The task → The word "message" marks the lines to keep; find each one in the data and copy it.

[Source texts of formatted documents]
++++++++++

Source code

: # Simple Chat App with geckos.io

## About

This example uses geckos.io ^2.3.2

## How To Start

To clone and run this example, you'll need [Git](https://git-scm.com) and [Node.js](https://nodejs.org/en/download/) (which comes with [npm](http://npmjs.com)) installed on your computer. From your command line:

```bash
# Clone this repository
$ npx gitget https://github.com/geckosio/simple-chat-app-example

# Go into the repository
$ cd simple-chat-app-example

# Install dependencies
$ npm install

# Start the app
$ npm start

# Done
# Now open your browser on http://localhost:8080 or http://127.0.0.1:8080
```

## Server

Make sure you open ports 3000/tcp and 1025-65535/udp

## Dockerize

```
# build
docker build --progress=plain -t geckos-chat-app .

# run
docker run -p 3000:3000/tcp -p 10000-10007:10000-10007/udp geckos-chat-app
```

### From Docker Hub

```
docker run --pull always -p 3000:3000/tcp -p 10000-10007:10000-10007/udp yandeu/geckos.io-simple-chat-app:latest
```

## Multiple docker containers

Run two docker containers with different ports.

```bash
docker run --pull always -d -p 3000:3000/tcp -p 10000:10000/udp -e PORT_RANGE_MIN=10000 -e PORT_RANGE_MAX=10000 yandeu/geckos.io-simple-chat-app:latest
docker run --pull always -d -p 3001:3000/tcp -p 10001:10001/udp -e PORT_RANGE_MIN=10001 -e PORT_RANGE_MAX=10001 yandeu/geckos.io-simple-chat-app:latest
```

++++++++++

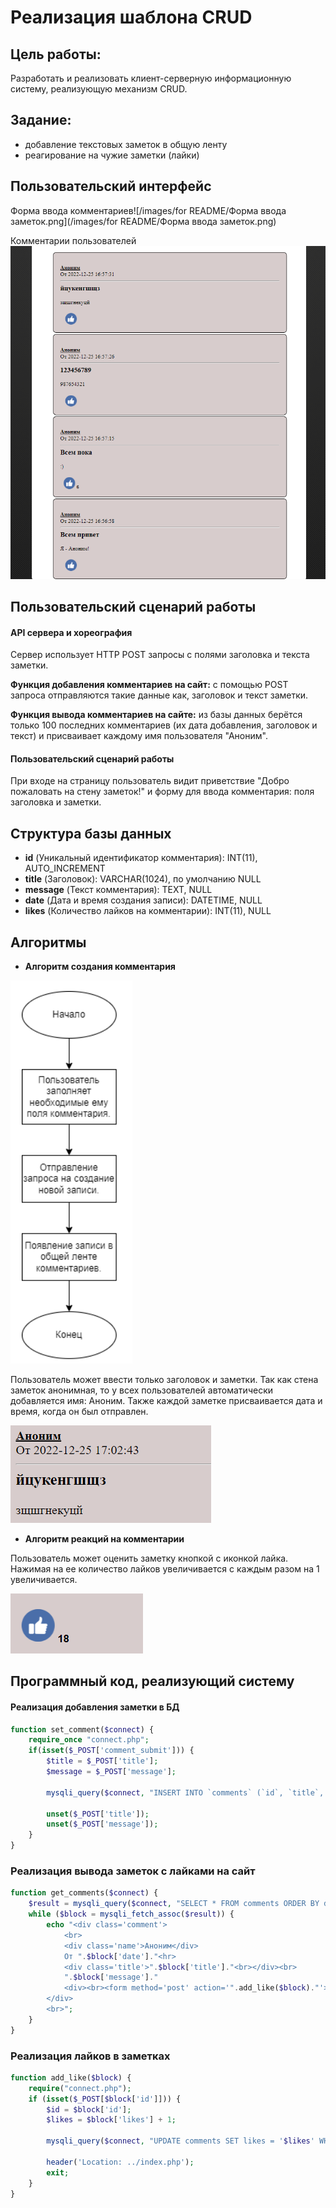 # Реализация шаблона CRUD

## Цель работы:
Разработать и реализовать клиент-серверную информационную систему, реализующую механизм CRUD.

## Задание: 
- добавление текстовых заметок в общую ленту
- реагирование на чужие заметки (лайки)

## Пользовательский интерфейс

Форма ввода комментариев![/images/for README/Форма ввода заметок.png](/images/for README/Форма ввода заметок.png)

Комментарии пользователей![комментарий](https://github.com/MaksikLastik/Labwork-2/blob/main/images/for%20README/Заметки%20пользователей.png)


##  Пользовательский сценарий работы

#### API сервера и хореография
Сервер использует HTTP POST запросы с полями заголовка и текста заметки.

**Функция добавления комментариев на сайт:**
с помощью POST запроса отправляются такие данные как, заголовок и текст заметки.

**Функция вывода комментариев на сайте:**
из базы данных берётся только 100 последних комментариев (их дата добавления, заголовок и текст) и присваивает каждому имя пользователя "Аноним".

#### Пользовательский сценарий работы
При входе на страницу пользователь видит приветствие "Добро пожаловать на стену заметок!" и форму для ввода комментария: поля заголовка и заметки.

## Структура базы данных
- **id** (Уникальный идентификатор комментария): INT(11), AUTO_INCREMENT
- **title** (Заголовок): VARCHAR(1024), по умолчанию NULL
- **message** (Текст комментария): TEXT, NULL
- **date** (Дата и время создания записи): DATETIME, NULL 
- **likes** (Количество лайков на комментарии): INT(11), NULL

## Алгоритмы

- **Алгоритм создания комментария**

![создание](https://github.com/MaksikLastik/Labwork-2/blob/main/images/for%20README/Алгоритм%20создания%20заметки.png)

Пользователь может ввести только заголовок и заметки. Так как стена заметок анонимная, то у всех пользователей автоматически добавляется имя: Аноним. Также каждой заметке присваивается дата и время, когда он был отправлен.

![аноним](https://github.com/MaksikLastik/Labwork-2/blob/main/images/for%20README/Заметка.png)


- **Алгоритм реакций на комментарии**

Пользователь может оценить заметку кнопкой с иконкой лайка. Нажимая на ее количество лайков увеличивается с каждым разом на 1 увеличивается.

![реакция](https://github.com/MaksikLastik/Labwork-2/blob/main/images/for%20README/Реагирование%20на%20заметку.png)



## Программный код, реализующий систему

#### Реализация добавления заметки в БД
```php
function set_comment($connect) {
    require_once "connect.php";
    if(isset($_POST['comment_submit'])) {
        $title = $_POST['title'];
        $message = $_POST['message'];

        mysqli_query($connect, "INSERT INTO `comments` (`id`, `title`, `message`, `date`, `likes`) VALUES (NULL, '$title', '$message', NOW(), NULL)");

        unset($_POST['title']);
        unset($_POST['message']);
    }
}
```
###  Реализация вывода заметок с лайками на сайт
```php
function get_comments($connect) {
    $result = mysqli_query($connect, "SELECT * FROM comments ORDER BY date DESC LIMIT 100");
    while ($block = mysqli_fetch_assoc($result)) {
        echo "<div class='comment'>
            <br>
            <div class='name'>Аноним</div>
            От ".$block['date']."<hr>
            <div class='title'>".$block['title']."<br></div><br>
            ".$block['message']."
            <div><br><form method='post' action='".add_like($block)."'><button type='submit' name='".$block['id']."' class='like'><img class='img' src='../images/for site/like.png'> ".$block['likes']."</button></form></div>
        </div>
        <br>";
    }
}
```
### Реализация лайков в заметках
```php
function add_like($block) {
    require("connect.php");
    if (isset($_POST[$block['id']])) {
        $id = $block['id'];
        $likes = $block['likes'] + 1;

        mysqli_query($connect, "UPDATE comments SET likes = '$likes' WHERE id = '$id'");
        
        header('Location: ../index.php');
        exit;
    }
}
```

++++++++++

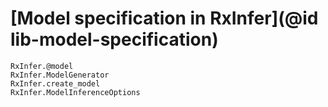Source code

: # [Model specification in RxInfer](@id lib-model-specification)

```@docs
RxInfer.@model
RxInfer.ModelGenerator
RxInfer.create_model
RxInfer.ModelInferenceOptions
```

++++++++++

Output →
- **message** (Текст комментария): TEXT, NULL
        $message = $_POST['message'];
        mysqli_query($connect, "INSERT INTO `comments` (`id`, `title`, `message`, `date`, `likes`) VALUES (NULL, '$title', '$message', NOW(), NULL)");
        unset($_POST['message']);
            ".$block['message']."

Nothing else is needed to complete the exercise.